(Exercise): Go through the entries below and copy each line containing the word "Started".

---------- Information provided ----------

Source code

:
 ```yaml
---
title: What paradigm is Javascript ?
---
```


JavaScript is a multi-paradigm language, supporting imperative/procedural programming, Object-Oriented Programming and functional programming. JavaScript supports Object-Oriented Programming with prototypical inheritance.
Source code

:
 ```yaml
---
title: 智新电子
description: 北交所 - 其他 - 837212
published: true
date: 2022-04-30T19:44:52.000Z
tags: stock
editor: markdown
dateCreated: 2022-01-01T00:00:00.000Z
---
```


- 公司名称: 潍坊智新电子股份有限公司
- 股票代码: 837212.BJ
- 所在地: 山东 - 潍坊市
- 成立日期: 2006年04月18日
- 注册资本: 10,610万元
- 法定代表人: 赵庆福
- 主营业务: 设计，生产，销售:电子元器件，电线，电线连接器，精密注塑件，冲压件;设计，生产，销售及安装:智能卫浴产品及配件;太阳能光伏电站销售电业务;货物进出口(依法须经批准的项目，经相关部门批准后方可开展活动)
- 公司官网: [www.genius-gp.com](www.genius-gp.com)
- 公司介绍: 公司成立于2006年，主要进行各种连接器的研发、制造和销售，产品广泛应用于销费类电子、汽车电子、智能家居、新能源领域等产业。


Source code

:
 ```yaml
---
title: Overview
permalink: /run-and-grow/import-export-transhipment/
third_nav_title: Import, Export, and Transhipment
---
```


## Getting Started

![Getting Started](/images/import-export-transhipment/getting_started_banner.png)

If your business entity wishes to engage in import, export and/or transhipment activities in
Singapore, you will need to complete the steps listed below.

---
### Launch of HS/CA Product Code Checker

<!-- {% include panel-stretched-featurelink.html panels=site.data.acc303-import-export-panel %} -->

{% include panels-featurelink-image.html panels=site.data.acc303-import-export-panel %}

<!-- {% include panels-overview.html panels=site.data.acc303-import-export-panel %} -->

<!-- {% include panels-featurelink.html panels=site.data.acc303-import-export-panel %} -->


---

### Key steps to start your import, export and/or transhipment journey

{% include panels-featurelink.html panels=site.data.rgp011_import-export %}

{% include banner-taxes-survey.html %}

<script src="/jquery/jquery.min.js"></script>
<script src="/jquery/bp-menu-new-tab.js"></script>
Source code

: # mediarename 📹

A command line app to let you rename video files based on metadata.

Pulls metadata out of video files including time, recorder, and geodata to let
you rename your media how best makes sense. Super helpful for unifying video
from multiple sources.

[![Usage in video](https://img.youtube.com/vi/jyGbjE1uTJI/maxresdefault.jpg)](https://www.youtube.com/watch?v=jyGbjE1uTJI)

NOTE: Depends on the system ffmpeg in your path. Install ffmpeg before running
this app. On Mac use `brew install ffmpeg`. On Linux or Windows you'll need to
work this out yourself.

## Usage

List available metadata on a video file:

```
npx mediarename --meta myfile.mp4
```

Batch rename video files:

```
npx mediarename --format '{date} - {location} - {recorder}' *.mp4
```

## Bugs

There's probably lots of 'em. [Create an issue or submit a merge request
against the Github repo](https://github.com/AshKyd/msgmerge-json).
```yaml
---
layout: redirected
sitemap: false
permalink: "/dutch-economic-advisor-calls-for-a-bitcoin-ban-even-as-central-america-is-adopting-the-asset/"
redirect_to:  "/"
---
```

----------

(Expected output):
## Getting Started
![Getting Started](/images/import-export-transhipment/getting_started_banner.png)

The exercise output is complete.